Cuando el Dodge Charger de James Alex Fields Jr., un simpatizante nazi de 20 años, se abalanzó el sábado contra unos manifestantes, matando a Heather Heyer, de 32, Fields colocó a Charlottesville en el mapa de la modernidad, al lado de Ferguson. Antes de que Fields atropellara a los manifestantes, y retrocediera después para embestir a otros dos, lo que allí ocurría no iba más allá de una refriega sangrienta entre representantes de posiciones extremas respecto de si la estatua de Robert E. Lee debía ser retirada o no del Parque de la Emancipación, anteriormente Parque Lee. La muerte de Heyer elevó la refriega a una cuestión moral. Y la inicial omisión del presidente Donald Trump en denunciar la presencia de neonazis y del Klan fue declarada una omisión moral.

¿Cómo llegamos aquí, y hacia dónde vamos?

En junio de 2015, Dylann Roof, de 21 años, abatió a balazos a nueve cristianos durante una velada dedicada al estudio de la Biblia en la iglesia Emanuel AME de Charleston.

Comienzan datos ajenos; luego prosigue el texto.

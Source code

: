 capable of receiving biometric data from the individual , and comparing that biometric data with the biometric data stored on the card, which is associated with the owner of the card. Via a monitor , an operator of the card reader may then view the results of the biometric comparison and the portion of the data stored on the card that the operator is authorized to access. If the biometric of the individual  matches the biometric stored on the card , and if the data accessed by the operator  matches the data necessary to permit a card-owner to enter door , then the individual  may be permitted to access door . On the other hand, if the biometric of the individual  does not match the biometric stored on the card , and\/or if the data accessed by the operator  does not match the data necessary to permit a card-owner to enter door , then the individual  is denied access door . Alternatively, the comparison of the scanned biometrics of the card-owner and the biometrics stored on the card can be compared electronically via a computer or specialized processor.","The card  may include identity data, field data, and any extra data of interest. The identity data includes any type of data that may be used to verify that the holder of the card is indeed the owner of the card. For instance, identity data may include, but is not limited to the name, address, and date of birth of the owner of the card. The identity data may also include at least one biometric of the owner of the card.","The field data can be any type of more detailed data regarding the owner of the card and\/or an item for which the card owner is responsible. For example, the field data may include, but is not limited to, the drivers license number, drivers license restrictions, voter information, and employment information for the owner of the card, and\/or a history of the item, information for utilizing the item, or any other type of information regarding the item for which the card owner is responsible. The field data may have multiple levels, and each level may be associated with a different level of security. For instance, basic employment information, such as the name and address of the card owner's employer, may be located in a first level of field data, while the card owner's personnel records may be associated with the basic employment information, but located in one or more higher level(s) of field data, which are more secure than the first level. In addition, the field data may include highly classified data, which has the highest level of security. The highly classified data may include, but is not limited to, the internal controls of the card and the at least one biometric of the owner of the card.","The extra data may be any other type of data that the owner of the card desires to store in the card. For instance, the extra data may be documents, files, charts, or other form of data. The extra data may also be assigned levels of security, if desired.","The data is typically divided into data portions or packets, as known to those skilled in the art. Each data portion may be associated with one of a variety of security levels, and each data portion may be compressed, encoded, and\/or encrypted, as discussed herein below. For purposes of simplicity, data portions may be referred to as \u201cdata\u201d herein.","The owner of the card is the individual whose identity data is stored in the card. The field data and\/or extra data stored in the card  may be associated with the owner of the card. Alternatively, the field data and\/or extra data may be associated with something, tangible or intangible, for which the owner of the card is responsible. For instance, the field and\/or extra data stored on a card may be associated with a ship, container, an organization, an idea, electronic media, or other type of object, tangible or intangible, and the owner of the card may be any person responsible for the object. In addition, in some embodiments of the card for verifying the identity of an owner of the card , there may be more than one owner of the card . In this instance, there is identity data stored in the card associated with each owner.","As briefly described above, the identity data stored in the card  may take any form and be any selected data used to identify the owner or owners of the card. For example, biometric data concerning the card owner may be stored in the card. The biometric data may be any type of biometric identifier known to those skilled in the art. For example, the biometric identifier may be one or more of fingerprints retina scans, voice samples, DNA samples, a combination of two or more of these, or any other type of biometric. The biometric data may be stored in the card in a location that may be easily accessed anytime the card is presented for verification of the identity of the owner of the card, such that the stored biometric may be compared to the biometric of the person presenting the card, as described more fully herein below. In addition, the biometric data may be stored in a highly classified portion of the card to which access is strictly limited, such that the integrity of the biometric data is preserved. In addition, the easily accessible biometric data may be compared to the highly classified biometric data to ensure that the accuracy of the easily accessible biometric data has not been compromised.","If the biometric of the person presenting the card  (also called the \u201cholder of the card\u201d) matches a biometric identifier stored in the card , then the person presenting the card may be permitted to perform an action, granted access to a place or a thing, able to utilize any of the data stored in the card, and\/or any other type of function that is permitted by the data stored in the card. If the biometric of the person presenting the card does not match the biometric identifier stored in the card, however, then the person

Una serie de fotos anteriores de Roof, en su celular y en la red, lo muestran posando con la bandera de guerra confederada. La gobernadora Nikki Haley, con cinco años en el cargo, hizo un rápido juego de cintura y reclamó la remoción de la bandera del monumento a la guerra de la Confederación emplazado en terrenos de la legislatura estatal, después de describirla como un “símbolo profundamente ofensivo de un pasado brutalmente ofensivo.”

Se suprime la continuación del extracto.